_Problem_
Repeat the listing below in full, keeping every character as it is.
━━━
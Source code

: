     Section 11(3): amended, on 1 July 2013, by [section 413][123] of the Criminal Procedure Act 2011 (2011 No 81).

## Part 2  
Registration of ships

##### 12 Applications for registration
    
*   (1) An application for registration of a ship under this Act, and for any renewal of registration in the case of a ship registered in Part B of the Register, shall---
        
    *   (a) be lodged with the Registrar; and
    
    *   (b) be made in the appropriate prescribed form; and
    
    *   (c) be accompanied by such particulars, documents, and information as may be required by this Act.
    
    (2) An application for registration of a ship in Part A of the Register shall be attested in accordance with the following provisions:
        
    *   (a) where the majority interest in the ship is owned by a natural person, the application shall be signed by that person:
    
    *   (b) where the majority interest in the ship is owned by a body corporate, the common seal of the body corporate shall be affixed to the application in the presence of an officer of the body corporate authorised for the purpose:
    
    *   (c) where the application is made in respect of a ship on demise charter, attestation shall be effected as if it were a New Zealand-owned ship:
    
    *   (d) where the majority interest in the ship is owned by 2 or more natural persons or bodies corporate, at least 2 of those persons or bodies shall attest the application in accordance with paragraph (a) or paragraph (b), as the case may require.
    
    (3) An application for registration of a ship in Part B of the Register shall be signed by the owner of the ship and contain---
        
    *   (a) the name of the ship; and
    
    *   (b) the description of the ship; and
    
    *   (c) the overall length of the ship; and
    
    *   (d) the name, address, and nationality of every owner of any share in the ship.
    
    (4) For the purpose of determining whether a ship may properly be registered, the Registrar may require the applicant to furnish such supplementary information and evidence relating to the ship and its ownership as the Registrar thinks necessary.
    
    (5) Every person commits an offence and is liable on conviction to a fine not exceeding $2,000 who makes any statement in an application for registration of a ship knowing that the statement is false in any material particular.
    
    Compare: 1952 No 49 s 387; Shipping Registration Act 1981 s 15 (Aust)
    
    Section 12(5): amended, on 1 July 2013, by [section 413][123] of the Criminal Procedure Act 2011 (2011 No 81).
━━━
_Response_
Source code

:     Section 11(3): amended, on 1 July 2013, by [section 413][123] of the Criminal Procedure Act 2011 (2011 No 81).

## Part 2  
Registration of ships

##### 12 Applications for registration
    
*   (1) An application for registration of a ship under this Act, and for any renewal of registration in the case of a ship registered in Part B of the Register, shall---
        
    *   (a) be lodged with the Registrar; and
    
    *   (b) be made in the appropriate prescribed form; and
    
    *   (c) be accompanied by such particulars, documents, and information as may be required by this Act.
    
    (2) An application for registration of a ship in Part A of the Register shall be attested in accordance with the following provisions:
        
    *   (a) where the majority interest in the ship is owned by a natural person, the application shall be signed by that person:
    
    *   (b) where the majority interest in the ship is owned by a body corporate, the common seal of the body corporate shall be affixed to the application in the presence of an officer of the body corporate authorised for the purpose:
    
    *   (c) where the application is made in respect of a ship on demise charter, attestation shall be effected as if it were a New Zealand-owned ship:
    
    *   (d) where the majority interest in the ship is owned by 2 or more natural persons or bodies corporate, at least 2 of those persons or bodies shall attest the application in accordance with paragraph (a) or paragraph (b), as the case may require.
    
    (3) An application for registration of a ship in Part B of the Register shall be signed by the owner of the ship and contain---
        
    *   (a) the name of the ship; and
    
    *   (b) the description of the ship; and
    
    *   (c) the overall length of the ship; and
    
    *   (d) the name, address, and nationality of every owner of any share in the ship.
    
    (4) For the purpose of determining whether a ship may properly be registered, the Registrar may require the applicant to furnish such supplementary information and evidence relating to the ship and its ownership as the Registrar thinks necessary.
    
    (5) Every person commits an offence and is liable on conviction to a fine not exceeding $2,000 who makes any statement in an application for registration of a ship knowing that the statement is false in any material particular.
    
    Compare: 1952 No 49 s 387; Shipping Registration Act 1981 s 15 (Aust)
    
    Section 12(5): amended, on 1 July 2013, by [section 413][123] of the Criminal Procedure Act 2011 (2011 No 81).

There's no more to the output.